自己申告によるものながら、そこの大将に腕を誉められて鼻高々となったわたしはそこいらあたりに置いておくことにして、一気に松山方面に移動してみました。
ここの動物園は、やっぱし良いですねぇ。
安い・広い・観やすい・臭わない・プチイペント多し。
さんざん遊んで帰ろうとしたところで、時間限定イベントでしょうか、広場にはゾウガメが2頭、飼育員の監視のもとで放されているのを見つけてしまいました。娘はカメさんに釘付けです。
わたしは・・・・実はフクロウって大好きなんです。
なんと、足輪にチェーンが付いている状態ですが、一羽だけが外に出されていました。
家で飼育することが絶対に許されない動物であることは周知のことですから、わたしの興奮はピークに達してしまいましたね。大人げもなく、手乗りフクロウに感激したのでありました。
さて帰り道。
アイリーズは温泉が好きなのですが、嫌いな温泉もいくつか存在しています。
男女の浴槽サイズに歴然とした差異があるものほど、その嫌悪感は大きくなります。列記するとカドが立ちますのでヤメておきまして、わたしたちは今治市にあるお気に入りの鈍川温泉に立ち寄ってみました。

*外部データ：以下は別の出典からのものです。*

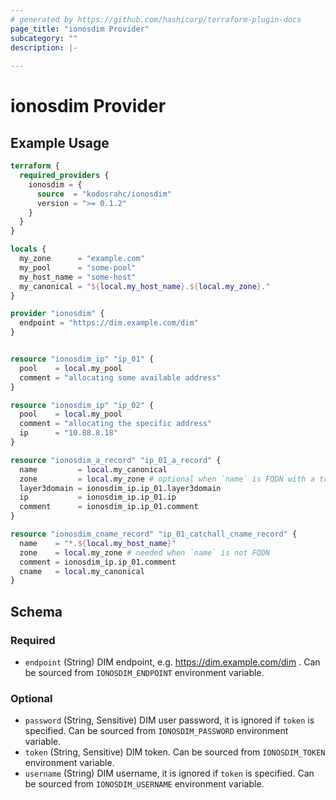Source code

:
 ```yaml
---
# generated by https://github.com/hashicorp/terraform-plugin-docs
page_title: "ionosdim Provider"
subcategory: ""
description: |-
  
---
```


# ionosdim Provider



## Example Usage

```terraform
terraform {
  required_providers {
    ionosdim = {
      source  = "kodosrahc/ionosdim"
      version = ">= 0.1.2"
    }
  }
}

locals {
  my_zone      = "example.com"
  my_pool      = "some-pool"
  my_host_name = "some-host"
  my_canonical = "${local.my_host_name}.${local.my_zone}."
}

provider "ionosdim" {
  endpoint = "https://dim.example.com/dim"
}


resource "ionosdim_ip" "ip_01" {
  pool    = local.my_pool
  comment = "allocating some available address"
}

resource "ionosdim_ip" "ip_02" {
  pool    = local.my_pool
  comment = "allocating the specific address"
  ip      = "10.88.8.18"
}

resource "ionosdim_a_record" "ip_01_a_record" {
  name         = local.my_canonical
  zone         = local.my_zone # optional when `name` is FQDN with a trailing dot
  layer3domain = ionosdim_ip.ip_01.layer3domain
  ip           = ionosdim_ip.ip_01.ip
  comment      = ionosdim_ip.ip_01.comment
}

resource "ionosdim_cname_record" "ip_01_catchall_cname_record" {
  name    = "*.${local.my_host_name}"
  zone    = local.my_zone # needed when `name` is not FQDN
  comment = ionosdim_ip.ip_01.comment
  cname   = local.my_canonical
}
```

<!-- schema generated by tfplugindocs -->
## Schema

### Required

- `endpoint` (String) DIM endpoint, e.g. https://dim.example.com/dim . Can be sourced from `IONOSDIM_ENDPOINT` environment variable.

### Optional

- `password` (String, Sensitive) DIM user password, it is ignored if `token` is specified. Can be sourced from `IONOSDIM_PASSWORD` environment variable.
- `token` (String, Sensitive) DIM token. Can be sourced from `IONOSDIM_TOKEN` environment variable.
- `username` (String) DIM username, it is ignored if `token` is specified. Can be sourced from `IONOSDIM_USERNAME` environment variable.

わたしはドライバーをずっとやってましたし、引き続きドライバを努めるつもりでしたから、のぼせてはマズいなと思って、早めにお湯から上がりました。そこのロビーにあったTVで、ペタジーニに満塁ホームランをくらわされる瞬間を、ちょうど見てしまいました。明日の朝は、テレビも見ないし新聞も読まないことが、ここで決定されました。

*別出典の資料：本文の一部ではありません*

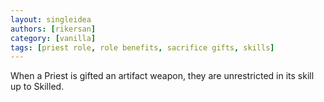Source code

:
 ```yaml
---
layout: singleidea
authors: [rikersan]
category: [vanilla]
tags: [priest role, role benefits, sacrifice gifts, skills]
---
```

When a Priest is gifted an artifact weapon, they are unrestricted in its skill up to Skilled.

それから「しまなみ海道」を渡るのは初めてだ〜、と感激しきりの母を連れて、ついぞ先日W3A改(ヘン しかも転倒直前)で立ち寄ったばかりの柑橘類農家直売店に行ってみました。
孫と試食コーナーをさんざん堪能して舞い上がっている母は、いったい何十人に配る気なんやろ〜という量を多種に渡ってどっかと買いこんでいました。
「ん〜 このあたりでコケたんだよ〜」
現場付近を通りかかったとき、それを妻に報告してみました。そして映画の彼女の島の見える島に渡り、あのプチ・フェリーで尾道に渡ろうとした頃に、日没を迎えました。
「おなかすいた〜 ばあちゃん〜 らーめんたべたい〜」
たぶん、娘のニューロンとシナプスは、食べ物をキーにした明快なリレーションシップが形成されているのでしょう。わたしと妻は、あえてそれまで娘に感づかれないように、「尾道」というキーワードを車中で発声しないように心がけていました。なにせラーメンとなると、しかもシナチクが入っているやつになると、もう娘はじっとしていられないし黙っていることもできないもんですから、うるさくってしょうがないわけです。そこで、あえて計画を伏せていました。
その時間帯では、店じまいしているところが多いようです。そこで、初めて行く小奇麗なラーメン屋に入ってみましたが、ここが超大当たり〜。今度から、ここにしようね、などと言いながら家路へと急ぎました。
離職して最初の日曜日は、こんな感じでした。
世間の想像やご心配に反して、恐ろしくお気楽に過ぎていったのであります。